When your car spies on your mechanic

This image was removed due to legal reasons.

A few years ago, insurance companies started offering people the option to put a computerized chip known as a "black box" in their cars that would monitor their driving habits. As Orwellian as the idea sounds, lots of people signed up, because driving safely could get them discounts on their car insurance, but insurance companies said they wouldn't penalize them with higher premiums if they drove poorly. Over time, the monitor has evolved from silently watching and recording driving behavior to actually chiding bad drivers—beeping, for example, when they make a "hard brake." It's not just your passengers judging your driving now.


When you put a black box in your car, though, the chip doesn't just judge you. It also monitors anyone who gets behind your car's wheel—so that, say, a joyriding valet or a misbehaving mechanic could get you dinged by your insurance company. That's what happened to a commenter on a forum for people with Volkswagens. A Connecticut-based driver, writing under the handle "Bugalydosh," told the tale of taking his VW, with a Progressive Snapshot black box plugged in, to Firestone to get his tires changed:

Here is another reason why having the Progressive chip in your car is a good thing. I dropped my car off at Firestone for service to have the tires taken off my stock wheels and put on my new wheels. When I came back I saw on Progressive they had penalized me with my insurance due to hard braking.

When I went to pick up the car I asked "did you test drive it" they said "no we don't need to for tires only. If it was an alignment we would have."

Thanks to his black box, the VW owner had proof that the tire shop was lying. The chip told him that his car had been driven—and driven hard, from 2 mph to 20 mph several times within 60 seconds. The minute of driving got him "dinged for 1 hard brake." When he presented the evidence, Firestone gave him a 50 percent discount on the tire change. The car owner presented the tale to his forum triumphantly, but other drivers were skeptical.

"I'm glad you're happy with this, but I can't think of many things I'd find more obnoxious than being monitored constantly by my insurance company," wrote one commenter. Others wondered about his being penalized for the one-time driving by the mechanic. The original poster didn't respond to an attempt to reach him on Facebook, but he said in the thread that Progressive doesn't take into account when someone else is driving the car. "I could easily say my car was at the shop at other times when it wasn't," wrote Bugalydosh.

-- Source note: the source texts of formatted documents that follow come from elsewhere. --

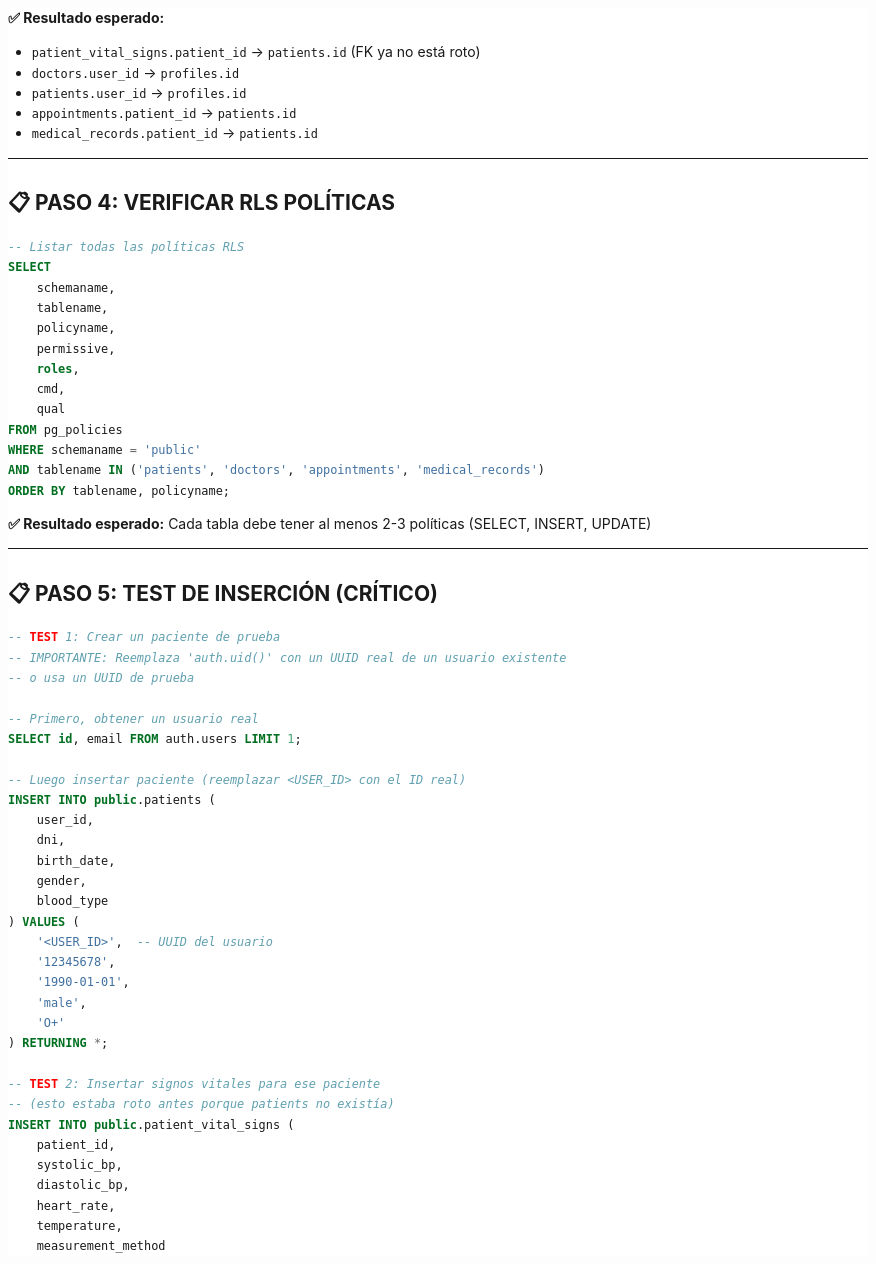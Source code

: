 **✅ Resultado esperado:**
- `patient_vital_signs.patient_id` → `patients.id` (FK ya no está roto)
- `doctors.user_id` → `profiles.id`
- `patients.user_id` → `profiles.id`
- `appointments.patient_id` → `patients.id`
- `medical_records.patient_id` → `patients.id`

---

## 📋 PASO 4: VERIFICAR RLS POLÍTICAS

```sql
-- Listar todas las políticas RLS
SELECT
    schemaname,
    tablename,
    policyname,
    permissive,
    roles,
    cmd,
    qual
FROM pg_policies
WHERE schemaname = 'public'
AND tablename IN ('patients', 'doctors', 'appointments', 'medical_records')
ORDER BY tablename, policyname;
```

**✅ Resultado esperado:** Cada tabla debe tener al menos 2-3 políticas (SELECT, INSERT, UPDATE)

---

## 📋 PASO 5: TEST DE INSERCIÓN (CRÍTICO)

```sql
-- TEST 1: Crear un paciente de prueba
-- IMPORTANTE: Reemplaza 'auth.uid()' con un UUID real de un usuario existente
-- o usa un UUID de prueba

-- Primero, obtener un usuario real
SELECT id, email FROM auth.users LIMIT 1;

-- Luego insertar paciente (reemplazar <USER_ID> con el ID real)
INSERT INTO public.patients (
    user_id,
    dni,
    birth_date,
    gender,
    blood_type
) VALUES (
    '<USER_ID>',  -- UUID del usuario
    '12345678',
    '1990-01-01',
    'male',
    'O+'
) RETURNING *;

-- TEST 2: Insertar signos vitales para ese paciente
-- (esto estaba roto antes porque patients no existía)
INSERT INTO public.patient_vital_signs (
    patient_id,
    systolic_bp,
    diastolic_bp,
    heart_rate,
    temperature,
    measurement_method
```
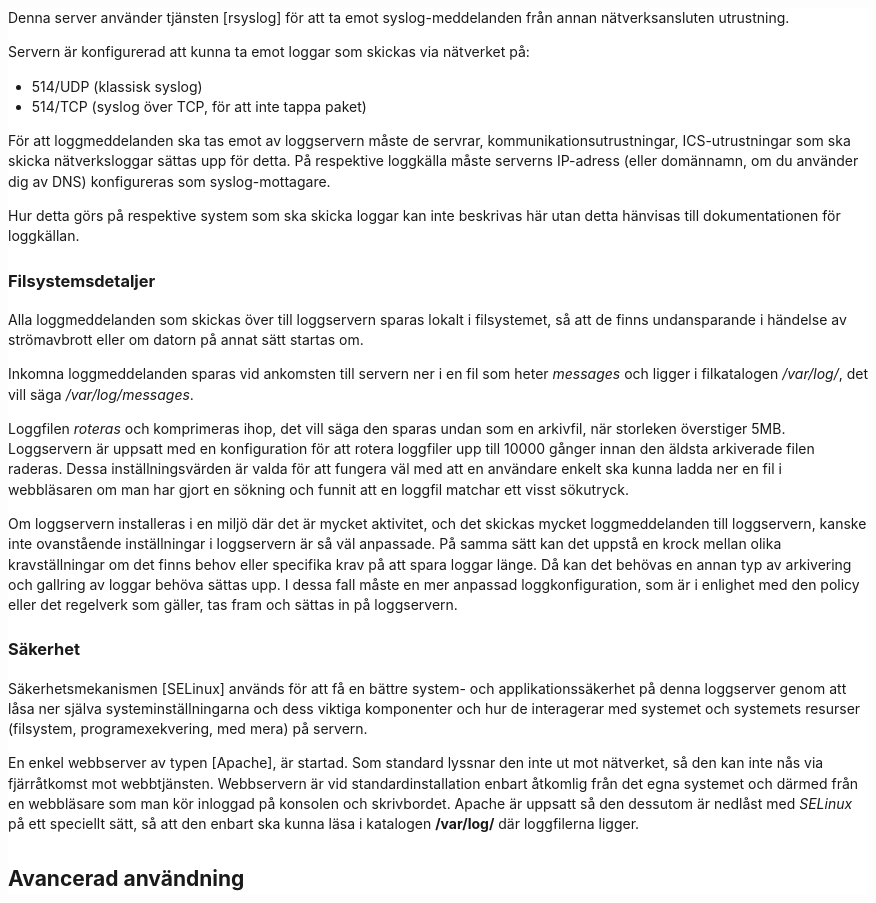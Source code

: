 Denna server använder tjänsten [rsyslog] för att ta emot syslog-meddelanden från annan
nätverksansluten utrustning.

Servern är konfigurerad att kunna ta emot loggar som skickas via nätverket på:

* 514/UDP (klassisk syslog)
* 514/TCP (syslog över TCP, för att inte tappa paket)

För att loggmeddelanden ska tas emot av loggservern måste de servrar, kommunikationsutrustningar,
ICS-utrustningar som ska skicka nätverksloggar sättas upp för detta. På respektive loggkälla måste
serverns IP-adress (eller domännamn, om du använder dig av DNS) konfigureras som syslog-mottagare.

Hur detta görs på respektive system som ska skicka loggar kan inte beskrivas här utan detta hänvisas till dokumentationen för loggkällan.

### Filsystemsdetaljer

Alla loggmeddelanden som skickas över till loggservern sparas lokalt i filsystemet, så att
de finns undansparande i händelse av strömavbrott eller om datorn på annat sätt startas om.

Inkomna loggmeddelanden sparas vid ankomsten till servern ner i en fil som heter *messages*
och ligger i filkatalogen */var/log/*, det vill säga */var/log/messages*.

Loggfilen *roteras* och komprimeras ihop, det vill säga den sparas undan som en arkivfil, när storleken
överstiger 5MB. Loggservern är uppsatt med en konfiguration för att rotera loggfiler upp till
10000 gånger innan den äldsta arkiverade filen raderas. Dessa inställningsvärden är valda
för att fungera väl med att en användare enkelt ska kunna ladda ner en fil i webbläsaren om
man har gjort en sökning och funnit att en loggfil matchar ett visst sökutryck.

Om loggservern installeras i en miljö där det är mycket aktivitet, och det skickas mycket
loggmeddelanden till loggservern, kanske inte ovanstående inställningar i loggservern
är så väl anpassade. På samma sätt kan det uppstå en krock mellan olika kravställningar
om det finns behov eller specifika krav på att spara loggar länge. Då kan det behövas
en annan typ av arkivering och gallring av loggar behöva sättas
upp. I dessa fall måste en mer anpassad loggkonfiguration, som är i enlighet med den policy
eller det regelverk som gäller, tas fram och sättas in på loggservern.

### Säkerhet
Säkerhetsmekanismen [SELinux] används för att få en bättre system- och applikationssäkerhet på
denna loggserver genom att låsa ner själva systeminställningarna och dess viktiga
komponenter och hur de interagerar med systemet och systemets resurser (filsystem, programexekvering, med mera) på servern.

En enkel webbserver av typen [Apache], är startad. Som standard lyssnar den inte ut mot nätverket, så den kan inte
nås via fjärråtkomst mot webbtjänsten.  Webbservern är vid standardinstallation enbart åtkomlig från det egna systemet
och därmed från en webbläsare som man kör inloggad på konsolen och skrivbordet. Apache är uppsatt så den dessutom är
nedlåst med *SELinux* på ett speciellt sätt, så att den enbart ska kunna läsa i katalogen **/var/log/** där loggfilerna ligger.

## Avancerad användning

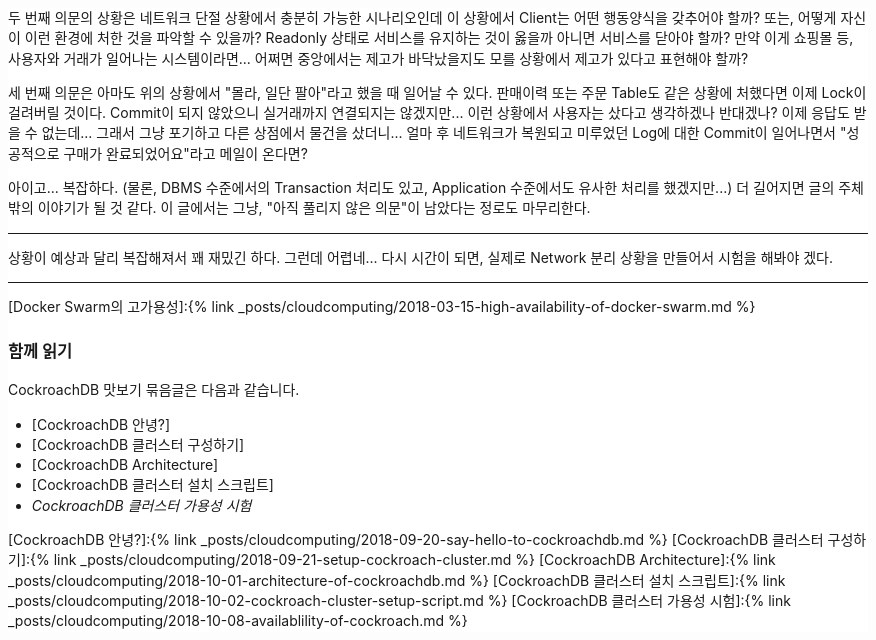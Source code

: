 두 번째 의문의 상황은 네트워크 단절 상황에서 충분히 가능한 시나리오인데
이 상황에서 Client는 어떤 행동양식을 갖추어야 할까? 또는, 어떻게 자신이
이런 환경에 처한 것을 파악할 수 있을까? Readonly 상태로 서비스를 유지하는
것이 옳을까 아니면 서비스를 닫아야 할까? 만약 이게 쇼핑몰 등, 사용자와
거래가 일어나는 시스템이라면... 어쩌면 중앙에서는 제고가 바닥났을지도
모를 상황에서 제고가 있다고 표현해야 할까?

세 번째 의문은 아마도 위의 상황에서 "몰라, 일단 팔아"라고 했을 때
일어날 수 있다. 판매이력 또는 주문 Table도 같은 상황에 처했다면 이제
Lock이 걸려버릴 것이다. Commit이 되지 않았으니 실거래까지 연결되지는
않겠지만... 이런 상황에서 사용자는 샀다고 생각하겠나 반대겠나?
이제 응답도 받을 수 없는데...
그래서 그냥 포기하고 다른 상점에서 물건을 샀더니... 얼마 후 네트워크가
복원되고 미루었던 Log에 대한 Commit이 일어나면서 "성공적으로 구매가
완료되었어요"라고 메일이 온다면?

아이고... 복잡하다. (물론, DBMS 수준에서의 Transaction 처리도 있고,
Application 수준에서도 유사한 처리를 했겠지만...)
더 길어지면 글의 주체 밖의 이야기가 될 것 같다. 이 글에서는 그냥,
"아직 풀리지 않은 의문"이 남았다는 정로도 마무리한다.

---

상황이 예상과 달리 복잡해져서 꽤 재밌긴 하다. 그런데 어렵네...
다시 시간이 되면, 실제로 Network 분리 상황을 만들어서 시험을 해봐야
겠다.



---

[공식 문서]:https://www.cockroachlabs.com/docs/stable/architecture/overview.html
[Docker Swarm의 고가용성]:{% link _posts/cloudcomputing/2018-03-15-high-availability-of-docker-swarm.md %}


### 함께 읽기

CockroachDB 맛보기 묶음글은 다음과 같습니다.

* [CockroachDB 안녕?]
* [CockroachDB 클러스터 구성하기]
* [CockroachDB Architecture]
* [CockroachDB 클러스터 설치 스크립트]
* _CockroachDB 클러스터 가용성 시험_

[CockroachDB 안녕?]:{% link _posts/cloudcomputing/2018-09-20-say-hello-to-cockroachdb.md %}
[CockroachDB 클러스터 구성하기]:{% link _posts/cloudcomputing/2018-09-21-setup-cockroach-cluster.md %}
[CockroachDB Architecture]:{% link _posts/cloudcomputing/2018-10-01-architecture-of-cockroachdb.md %}
[CockroachDB 클러스터 설치 스크립트]:{% link _posts/cloudcomputing/2018-10-02-cockroach-cluster-setup-script.md %}
[CockroachDB 클러스터 가용성 시험]:{% link _posts/cloudcomputing/2018-10-08-availablility-of-cockroach.md %}

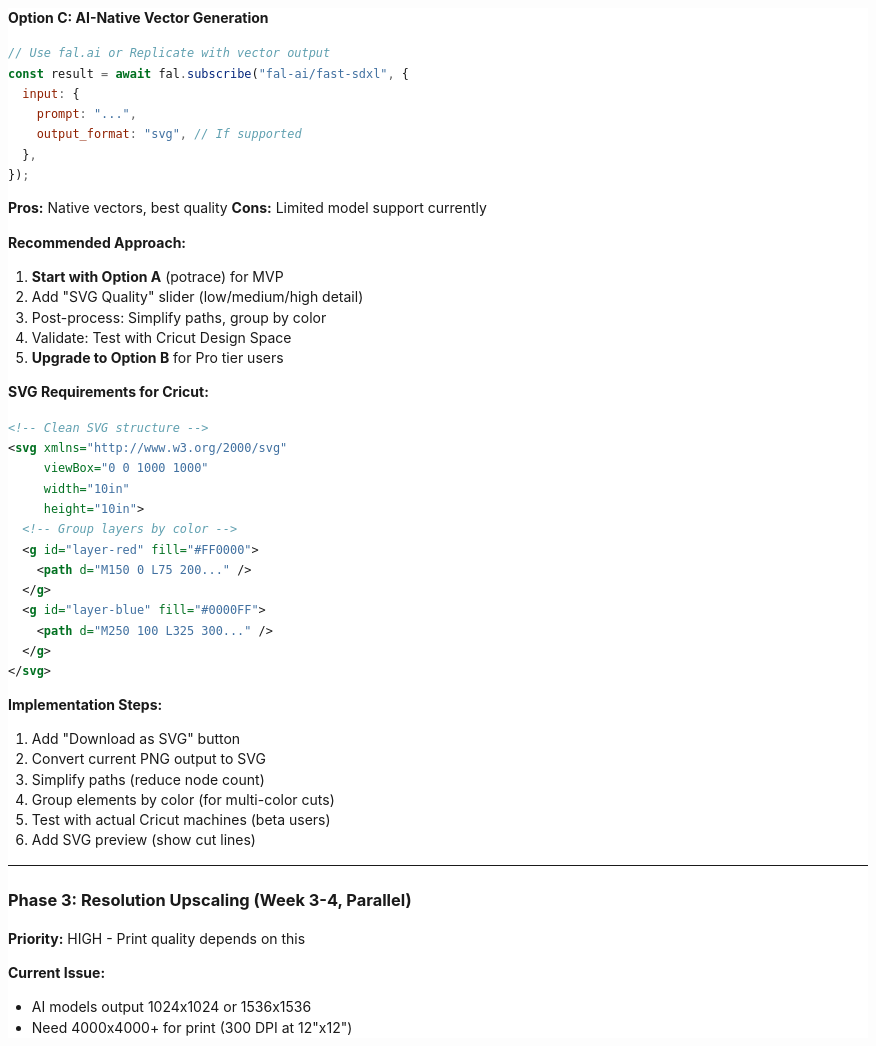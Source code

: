 **Option C: AI-Native Vector Generation**
```javascript
// Use fal.ai or Replicate with vector output
const result = await fal.subscribe("fal-ai/fast-sdxl", {
  input: {
    prompt: "...",
    output_format: "svg", // If supported
  },
});
```
**Pros:** Native vectors, best quality
**Cons:** Limited model support currently

**Recommended Approach:**
1. **Start with Option A** (potrace) for MVP
2. Add "SVG Quality" slider (low/medium/high detail)
3. Post-process: Simplify paths, group by color
4. Validate: Test with Cricut Design Space
5. **Upgrade to Option B** for Pro tier users

**SVG Requirements for Cricut:**
```xml
<!-- Clean SVG structure -->
<svg xmlns="http://www.w3.org/2000/svg"
     viewBox="0 0 1000 1000"
     width="10in"
     height="10in">
  <!-- Group layers by color -->
  <g id="layer-red" fill="#FF0000">
    <path d="M150 0 L75 200..." />
  </g>
  <g id="layer-blue" fill="#0000FF">
    <path d="M250 100 L325 300..." />
  </g>
</svg>
```

**Implementation Steps:**
1. Add "Download as SVG" button
2. Convert current PNG output to SVG
3. Simplify paths (reduce node count)
4. Group elements by color (for multi-color cuts)
5. Test with actual Cricut machines (beta users)
6. Add SVG preview (show cut lines)

---

### Phase 3: Resolution Upscaling (Week 3-4, Parallel)
**Priority:** HIGH - Print quality depends on this

**Current Issue:**
- AI models output 1024x1024 or 1536x1536
- Need 4000x4000+ for print (300 DPI at 12"x12")
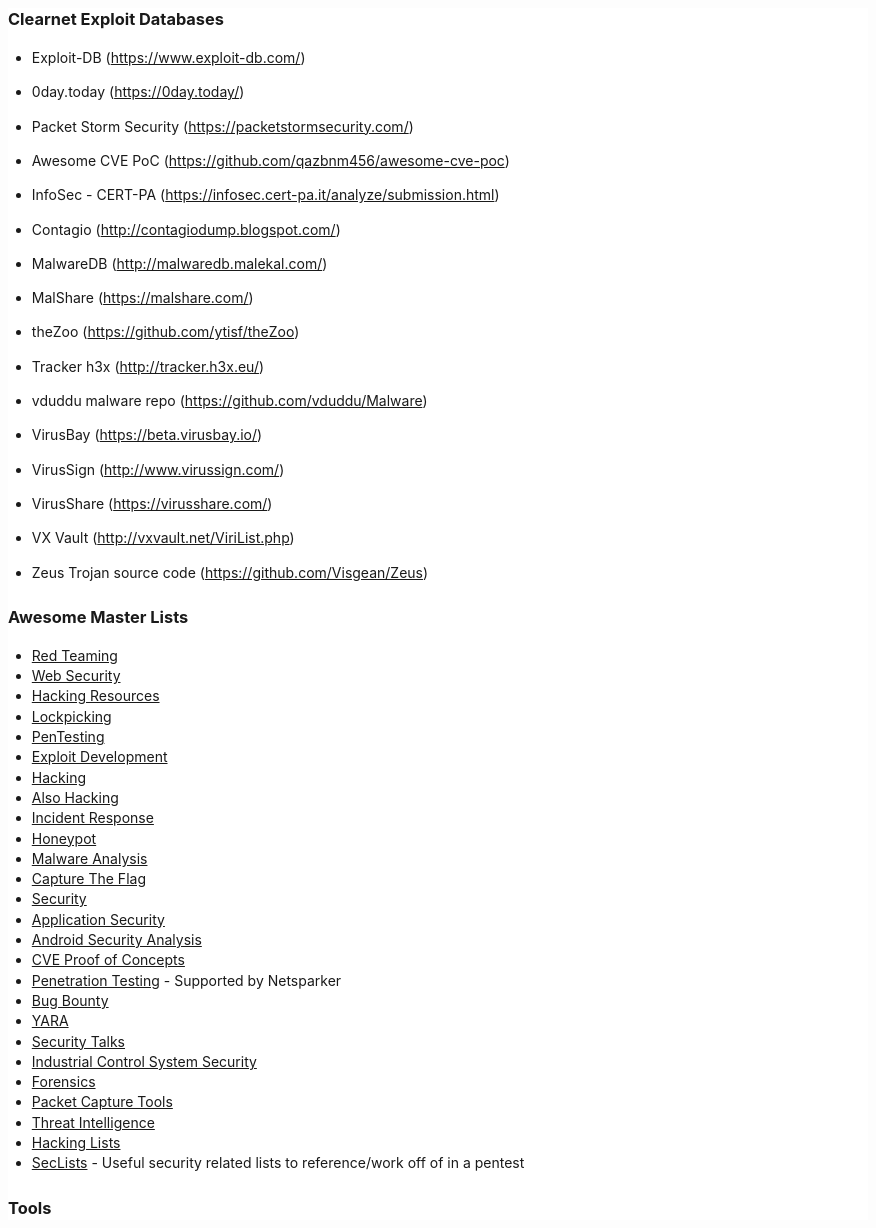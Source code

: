 ### Clearnet Exploit Databases
  - Exploit-DB (https://www.exploit-db.com/)
  - 0day.today (https://0day.today/)
  - Packet Storm Security (https://packetstormsecurity.com/)
  - Awesome CVE PoC (https://github.com/qazbnm456/awesome-cve-poc)
  
   - InfoSec - CERT-PA (https://infosec.cert-pa.it/analyze/submission.html)
  - Contagio (http://contagiodump.blogspot.com/)
  - MalwareDB (http://malwaredb.malekal.com/)
  - MalShare (https://malshare.com/)
  - theZoo (https://github.com/ytisf/theZoo)
  - Tracker h3x (http://tracker.h3x.eu/)
  - vduddu malware repo (https://github.com/vduddu/Malware)
  - VirusBay (https://beta.virusbay.io/)
  - VirusSign (http://www.virussign.com/)
  - VirusShare (https://virusshare.com/)
  - VX Vault (http://vxvault.net/ViriList.php)
  - Zeus Trojan source code (https://github.com/Visgean/Zeus)

### Awesome Master Lists
* [Red Teaming](https://github.com/yeyintminthuhtut/Awesome-Red-Teaming) 
* [Web Security](https://github.com/qazbnm456/awesome-web-security)
* [Hacking Resources](https://github.com/vitalysim/Awesome-Hacking-Resources)
* [Lockpicking](https://github.com/meitar/awesome-lockpicking )
* [PenTesting](https://github.com/arthurwayne/awesome-pentester)
* [Exploit Development](https://github.com/FabioBaroni/awesome-exploit-development)
* [Hacking](https://github.com/jekil/awesome-hacking)
* [Also Hacking](https://github.com/carpedm20/awesome-hacking)
* [Incident Response](https://github.com/meirwah/awesome-incident-response)
* [Honeypot](https://github.com/paralax/awesome-honeypots)
* [Malware Analysis](https://github.com/rshipp/awesome-malware-analysis)
* [Capture The Flag](https://github.com/apsdehal/awesome-ctf)
* [Security](https://github.com/sbilly/awesome-security)
* [Application Security](https://github.com/paragonie/awesome-appsec)
* [Android Security Analysis](https://github.com/ashishb/android-security-awesome) 
* [CVE Proof of Concepts](https://github.com/qazbnm456/awesome-cve-poc)
* [Penetration Testing](https://github.com/enaqx/awesome-pentest/) - Supported by Netsparker
* [Bug Bounty](https://github.com/djadmin/awesome-bug-bounty)
* [YARA](https://github.com/InQuest/awesome-yara)
* [Security Talks](https://github.com/PaulSec/awesome-sec-talks)
* [Industrial Control System Security](https://github.com/hslatman/awesome-industrial-control-system-security)
* [Forensics](https://github.com/Cugu/awesome-forensics)
* [Packet Capture Tools](https://github.com/caesar0301/awesome-pcaptools)
* [Threat Intelligence](https://github.com/hslatman/awesome-threat-intelligence)
* [Hacking Lists](https://github.com/udpsec/awesome-hacking-lists)
* [SecLists](https://github.com/danielmiessler/SecLists) - Useful security related lists to reference/work off of in a pentest

### Tools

Even a device in your car watching everything you do can miss things. Back in 2013, a fight erupted between Tesla and the New York Times. After a Times journalist gave the Model S a terrible review, Tesla fired back with the car's data logs, which it said proved that the journalist had purposefully made it difficult for the car to perform. In response, the New York Times published a retort claiming that the data didn't tell the full story. The tet-a-tet led security expert Bruce Schneier to observe that even "intense electronic surveillance of the actions of a person in an enclosed space did not succeed in providing an unambiguous record of what happened."

"This will increasingly be a problem as we are judged by our data," said Schneier. "And in most cases, neither side will spend this sort of effort trying to figure out what really happened."


At Fusion's request, Progressive reviewed the VWVortex comment thread. The company clarified that its black box units are only installed for 30 days to six months, and that they are removed after the appropriate discount is determined. The company claimed it would remove this event from Bugalydosh's history if he reached out to them. "In cases like this example, if a customer contacts us with a legitimate reason why we should exclude a hard braking event, we can remove it from their history and the event will not be included in their final discount calculation," said a Progressive spokesperson, who added that one single hard brake incident was unlikely to effect a six-month estimation of a customer's driving habits.

Our cars, like so many other devices being enhanced with embedded data collection, are becoming spy machines. You can preserve your privacy, but only if you're willing to forego discounts on your auto insurance—and the pleasure of embarrassing your mechanic.